The current study was a cross-examination of a retrospective analysis of clinical data of 450 patients who underwent major abdominal surgery form January 2010 to February 2011. The analysis included only AKI developing in the first 48 hours following surgery.

The Kidney Disease Improving Global Outcomes classification was used to define AKI based on both serum creatinine and urine output criteria. Persistent and transient AKI were defined using definitions from the Acute Disease Quality Initiative workgroup.
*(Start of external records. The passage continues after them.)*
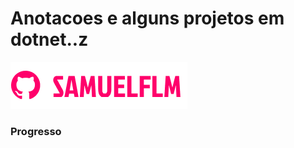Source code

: # Anotacoes e alguns projetos em dotnet..z

<!---Esses são exemplos. Veja https:/shields.io para outras pessoas ou para personalizar este conjunto de escudos. Você pode querer incluir dependências, status do projeto e informações de licença aqui--->

<img src="img/logo.png" alt="logo_samuelflm">


### Progresso

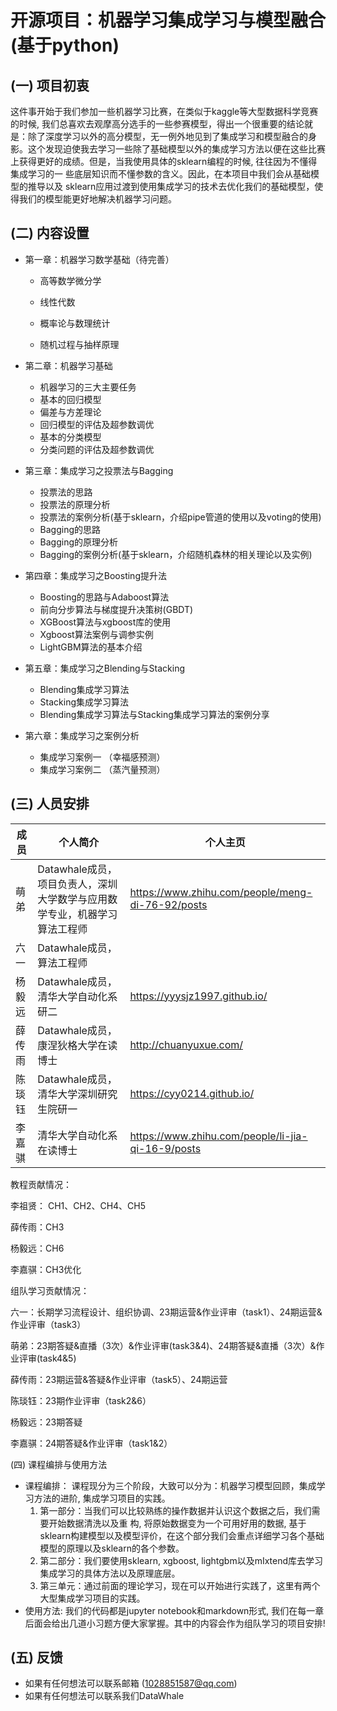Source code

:﻿# 开源项目：机器学习集成学习与模型融合(基于python)

## (一) 项目初衷

这件事开始于我们参加一些机器学习比赛，在类似于kaggle等大型数据科学竞赛的时候, 我们总喜欢去观摩高分选手的一些参赛模型，得出一个很重要的结论就是：除了深度学习以外的高分模型，无一例外地见到了集成学习和模型融合的身影。这个发现迫使我去学习一些除了基础模型以外的集成学习方法以便在这些比赛上获得更好的成绩。但是，当我使用具体的sklearn编程的时候, 往往因为不懂得集成学习的一 些底层知识而不懂参数的含义。因此，在本项目中我们会从基础模型的推导以及 sklearn应用过渡到使用集成学习的技术去优化我们的基础模型，使得我们的模型能更好地解决机器学习问题。

## (二) 内容设置

- 第一章：机器学习数学基础（待完善）

  - 高等数学微分学

  - 线性代数

  - 概率论与数理统计

  - 随机过程与抽样原理

- 第二章：机器学习基础
  - 机器学习的三大主要任务
  - 基本的回归模型
  - 偏差与方差理论
  - 回归模型的评估及超参数调优
  - 基本的分类模型
  - 分类问题的评估及超参数调优
- 第三章：集成学习之投票法与Bagging
  - 投票法的思路
  - 投票法的原理分析
  - 投票法的案例分析(基于sklearn，介绍pipe管道的使用以及voting的使用)
  - Bagging的思路
  - Bagging的原理分析
  - Bagging的案例分析(基于sklearn，介绍随机森林的相关理论以及实例)
- 第四章：集成学习之Boosting提升法
  - Boosting的思路与Adaboost算法
  - 前向分步算法与梯度提升决策树(GBDT)
  - XGBoost算法与xgboost库的使用
  - Xgboost算法案例与调参实例
  - LightGBM算法的基本介绍
- 第五章：集成学习之Blending与Stacking
  - Blending集成学习算法
  - Stacking集成学习算法
  - Blending集成学习算法与Stacking集成学习算法的案例分享
- 第六章：集成学习之案例分析
  - 集成学习案例一 （幸福感预测）
  - 集成学习案例二 （蒸汽量预测）

## (三) 人员安排

| 成员   | 个人简介                                              | 个人主页                                          |
| ------ | ----------------------------------------------------- | ------------------------------------------------- |
| 萌弟 | Datawhale成员，项目负责人，深圳大学数学与应用数学专业，机器学习算法工程师 | https://www.zhihu.com/people/meng-di-76-92/posts  |
| 六一   | Datawhale成员，算法工程师                     |                                                   |
| 杨毅远 | Datawhale成员，清华大学自动化系研二               | https://yyysjz1997.github.io/                     |
| 薛传雨 | Datawhale成员，康涅狄格大学在读博士                   | http://chuanyuxue.com/                            |
| 陈琰钰 | Datawhale成员，清华大学深圳研究生院研一               | https://cyy0214.github.io/                        |
| 李嘉骐 | 清华大学自动化系在读博士                              | https://www.zhihu.com/people/li-jia-qi-16-9/posts |

教程贡献情况：

李祖贤： CH1、CH2、CH4、CH5

薛传雨：CH3

杨毅远：CH6

李嘉骐：CH3优化

组队学习贡献情况：

六一：长期学习流程设计、组织协调、23期运营&作业评审（task1）、24期运营&作业评审（task3）

萌弟：23期答疑&直播（3次）&作业评审(task3&4)、24期答疑&直播（3次）&作业评审(task4&5)

薛传雨：23期运营&答疑&作业评审（task5）、24期运营

陈琰钰：23期作业评审（task2&6）

杨毅远：23期答疑

李嘉骐：24期答疑&作业评审（task1&2）

(四) 课程编排与使用方法

- 课程编排：
  课程现分为三个阶段，大致可以分为：机器学习模型回顾，集成学习方法的进阶, 集成学习项目的实践。
  1. 第一部分：当我们可以比较熟练的操作数据并认识这个数据之后，我们需要开始数据清洗以及重
     构, 将原始数据变为一个可用好用的数据, 基于sklearn构建模型以及模型评价，在这个部分我们会重点详细学习各个基础模型的原理以及sklearn的各个参数。
  2. 第二部分：我们要使用sklearn, xgboost, lightgbm以及mIxtend库去学习集成学习的具体方法以及原理底层。
  3. 第三单元：通过前面的理论学习，现在可以开始进行实践了，这里有两个大型集成学习项目的实践。
- 使用方法:
  我们的代码都是jupyter notebook和markdown形式, 我们在每一章后面会给出几道小习题方便大家掌握。其中的内容会作为组队学习的项目安排!

## (五) 反馈

- 如果有任何想法可以联系邮箱 (1028851587@qq.com)
- 如果有任何想法可以联系我们DataWhale





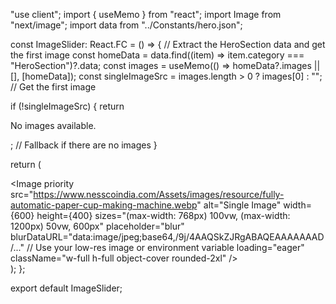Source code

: "use client";
import { useMemo } from "react";
import Image from "next/image";
import data from "../Constants/hero.json";

const ImageSlider: React.FC = () => {
  // Extract the HeroSection data and get the first image
  const homeData = data.find((item) => item.category === "HeroSection")?.data;
  const images = useMemo(() => homeData?.images || [], [homeData]);
  const singleImageSrc = images.length > 0 ? images[0] : ""; // Get the first image

  if (!singleImageSrc) {
    return <p>No images available.</p>; // Fallback if there are no images
  }

  return (
    <div className="relative w-full mx-auto h-full">
      <div className="w-full h-full bg-white rounded-3xl bg-center">
        <Image
          priority
          src="https://www.nesscoindia.com/Assets/images/resource/fully-automatic-paper-cup-making-machine.webp"
          alt="Single Image"
          width={600}
          height={400}
          sizes="(max-width: 768px) 100vw, (max-width: 1200px) 50vw, 600px"
          placeholder="blur"
          blurDataURL="data:image/jpeg;base64,/9j/4AAQSkZJRgABAQEAAAAAAAD/..." // Use your low-res image or environment variable
          loading="eager"
          className="w-full h-full object-cover rounded-2xl"
        />
      </div>
    </div>
  );
};

export default ImageSlider;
In the first 48 hours following surgery, 22.4% of patients developed AKI (n=101); of those, 48% (n=49) had persistent AKI, defined as postoperative AKI with a duration of more than 48 hours. Independent predictors of persistent AKI were older age (adjusted odds ratio [aOR], 1.06; 95% confidence interval [CI], 1.00-1.11; P=.039); hypertension (aOR, 4.60; 95% CI, 1.17-18.11; P=.029); and higher preoperative serum creatinine (aOR, 22.67; 95% CI, 4.00-128.46; P<.001).

Overall in-hospital mortality was 6.4% (n=29). There was an association between persistent AKI and higher mortality compared with transient AKI (51.9% vs 20.7%; unadjusted OR, 13.03, 95% CI, 5.78-29.36; P<.001; aOR, 4.20, 95% CI, 1.02-17.27, P=.047).
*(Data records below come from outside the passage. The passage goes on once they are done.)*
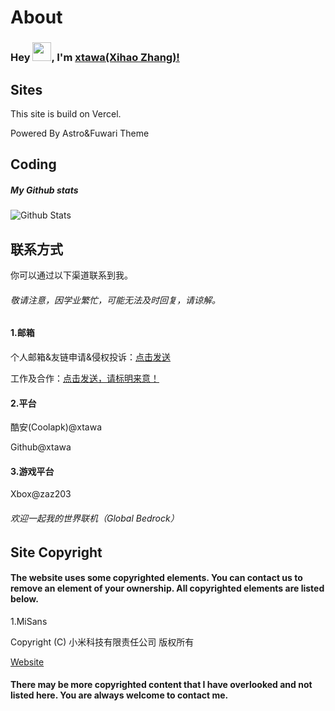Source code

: # About
### Hey <img src="https://cdn.xtawa.top/AgACAgEAAyEGAASlhh0RAAMWaHOsmrYkibmQBH_sEXluA0TUUagAAiuuMRt8LqFHsJoH7IekbNgBAAMCAANtAAM2BA.4n8036emrd.gif" width="30px">, I'm [xtawa(Xihao Zhang)!](https://github.com/xtawa)

## Sites

This site is build on Vercel.

Powered By Astro&Fuwari Theme

## Coding

##### My Github stats

![Github Stats](https://profilestat.xtawa.top/api?username=xtawa&show_icons=true&title_color=fff&icon_color=79ff97&text_color=9f9f9f&bg_color=151515)



## 联系方式



你可以通过以下渠道联系到我。

###### 敬请注意，因学业繁忙，可能无法及时回复，请谅解。

#### 1.邮箱

个人邮箱&友链申请&侵权投诉：[点击发送](mailto:zaz203@outlook.com)

工作及合作：[点击发送，请标明来意！](mailto:luoyan@xtawa.top)

#### 2.平台

酷安(Coolapk)@xtawa

Github@xtawa

#### 3.游戏平台

Xbox@zaz203

###### 欢迎一起我的世界联机（Global Bedrock）

## Site Copyright

#### The website uses some copyrighted elements. You can contact us to remove an element of your ownership. All copyrighted elements are listed below.

1.MiSans

Copyright (C) 小米科技有限责任公司 版权所有

[Website](https://hyperos.mi.com/font)



#### There may be more copyrighted content that I have overlooked and not listed here. You are always welcome to contact me.



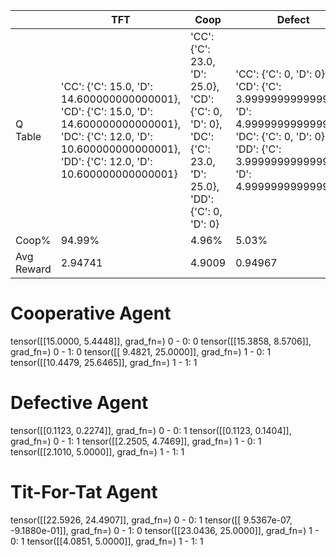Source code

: |            | TFT | Coop | Defect |
|------------|------|--------|-----|
| Q Table    |  'CC': {'C': 15.0, 'D': 14.600000000000001}, 'CD': {'C': 15.0, 'D': 14.600000000000001}, 'DC': {'C': 12.0, 'D': 10.600000000000001}, 'DD': {'C': 12.0, 'D': 10.600000000000001}    |   'CC': {'C': 23.0, 'D': 25.0}, 'CD': {'C': 0, 'D': 0}, 'DC': {'C': 23.0, 'D': 25.0}, 'DD': {'C': 0, 'D': 0}     |   'CC': {'C': 0, 'D': 0}, 'CD': {'C': 3.9999999999999987, 'D': 4.999999999999998}, 'DC': {'C': 0, 'D': 0}, 'DD': {'C': 3.9999999999999987, 'D': 4.999999999999998} |
| Coop%      |  94.99%    |  4.96%      |  5.03%   |
| Avg Reward |  2.94741    |   4.9009     |   0.94967  |


# Cooperative Agent 
tensor([[15.0000,  5.4448]], grad_fn=<AddmmBackward>)
0 - 0: 0
tensor([[15.3858,  8.5706]], grad_fn=<AddmmBackward>)
0 - 1: 0
tensor([[ 9.4821, 25.0000]], grad_fn=<AddmmBackward>)
1 - 0: 1
tensor([[10.4479, 25.6465]], grad_fn=<AddmmBackward>)
1 - 1: 1

# Defective Agent
tensor([[0.1123, 0.2274]], grad_fn=<AddmmBackward>)
0 - 0: 1
tensor([[0.1123, 0.1404]], grad_fn=<AddmmBackward>)
0 - 1: 1
tensor([[2.2505, 4.7469]], grad_fn=<AddmmBackward>)
1 - 0: 1
tensor([[2.1010, 5.0000]], grad_fn=<AddmmBackward>)
1 - 1: 1

# Tit-For-Tat Agent
tensor([[22.5926, 24.4907]], grad_fn=<AddmmBackward>)
0 - 0: 1
tensor([[ 9.5367e-07, -9.1880e-01]], grad_fn=<AddmmBackward>)
0 - 1: 0
tensor([[23.0436, 25.0000]], grad_fn=<AddmmBackward>)
1 - 0: 1
tensor([[4.0851, 5.0000]], grad_fn=<AddmmBackward>)
1 - 1: 1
In summary, the researchers said, “In this cohort of patients submitted to major abdominal surgery, persistent AKI was an independent predictor of in-hospital mortality in contrast to transient AKI.”

Source: Gameiro I, Duarte I, Marques F, et al. Postoperative AKI duration and outcome in patients undergoing major abdominal surgery. Abstract of a presentation at the National Kidney Foundation 2020 Spring Clinical Meetings; abstract #3.